Home > Features > Product Review: MacDraft 5.5.7 for Mac OS X Tiger

Microspot's MacDraft 5.5.7 Professional is the latest version of the company's flagship 2D CAD program. And the point 7 release adds the important Apple OS X (10.4) "Tiger" compatibility with Spotlight search functionality (more on that later). This edition has been variously called the "Quartz Edition" since September of 2003 when version 5.5 was announced.
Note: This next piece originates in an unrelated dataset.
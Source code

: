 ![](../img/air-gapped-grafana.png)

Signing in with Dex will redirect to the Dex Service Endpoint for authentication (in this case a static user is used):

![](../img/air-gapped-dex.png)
The first thing we noticed since our last review of this software -- which was version 5 under Mac OS 9 -- is that the Mac OS X version takes advantage of Apple's Quartz graphics technology built into the operating system. In short this means the line qualities of this CAD program are superb. Fills look absolutely beautiful and the whole interface is also quite snappy and polished.

General Features

MacDraft has always been a 2D CAD program and that still remains true today. The program features a very nice set of technical drawing tools (Tools Palette) including lines, double-lines, arcs, circles, polygons, and of course rectangles. Joining and manipulating drawn objects in MacDraft is quite facile with a full complement of accessory tools; and the dimension tools allow for both cartesian, angular, circular and arc dimensions. We'll cover some of these tools below in more detail. In short MacDraft has all the tools you would ever need to draft just about anything in 2D.

One of the features of MacDraft that is more commonly found in much more expensive computer-aided design (CAD) applications is a built-in database and reports generator. With this latest version, Apple's Spotlight search engine technology can tap into this data. We'll look at Tiger compatibility in some depth below.

MacDraft actually comes in two versions, Professional and Personal Edition (PE). We are herein reviewing Professional. The differences between the two are minimal but important. MacDraft professional provides such features as the Accessory Palette for more advanced drawn object manipulation, a custom dimension palette, a printed manual, the database and report functions, support for layers, and lastly Autocad DWG/DXF import and export. MacDraft PE also has a limited paper size of A3, whereas Professional is only limited by your large format printer.

What's New

Since our last review of MacDraft (version 5.0) the program now includes some excellent new features, some of which I'll demonstrate in screenshots. MacDraft opens to a new drawing file automatically upon launch, but a preference can change that. I'll quickly create a file to start the demonstration. The first thing you want to do is set up the page size by visiting the File > Page Setup menu. If you have a plotter setup to your computer you will have options for large CAD sheets. I chose US Arch. C. You can tile smaller sheets on a plotter via the Layout > Drawing Size menu palette and determine their print order (see image 101).

001 - drawing size setup palette

The big new change since our last review of this software is the native support for Apple's Quartz Graphics, the native graphics engine for OS X. Because of Quartz the program gains percentage-based transparency of objects as well as beautiful rendering of text, lines and fills. In the image here I've drawing several objects, some on different layers with color fills. As you can observe you can see through some of them, partially (image 102). Transparency can also be added to text objects as well as pictures.

MacDraft 5.5 added comprehensive picture support, allowing you to import PICT, TIFF, GIF, JPEG and Windows BMP format images. The pictures can then be resized, rotated and made transparent just like any other drawing object. From the example images shown below (image 103) you can see that layered and transparent images (photos) can be of useful purpose when combined with text and drafted elements.

002 - object transparency
003 - image object transparency

The Resize Palette also now works with pictures and text blocks, in addition to shapes. The program now features 100 levels of undo so you can go back and correct your mistakes. Some users may choose to use MacDraft as their technical illustration tool of choice. After all, it is a CAD program. This latest version of MacDraft supports the ability to convert files to Adobe PDF by using the Print to PDF command. The PDF files can then be edited in Adobe Illustrator.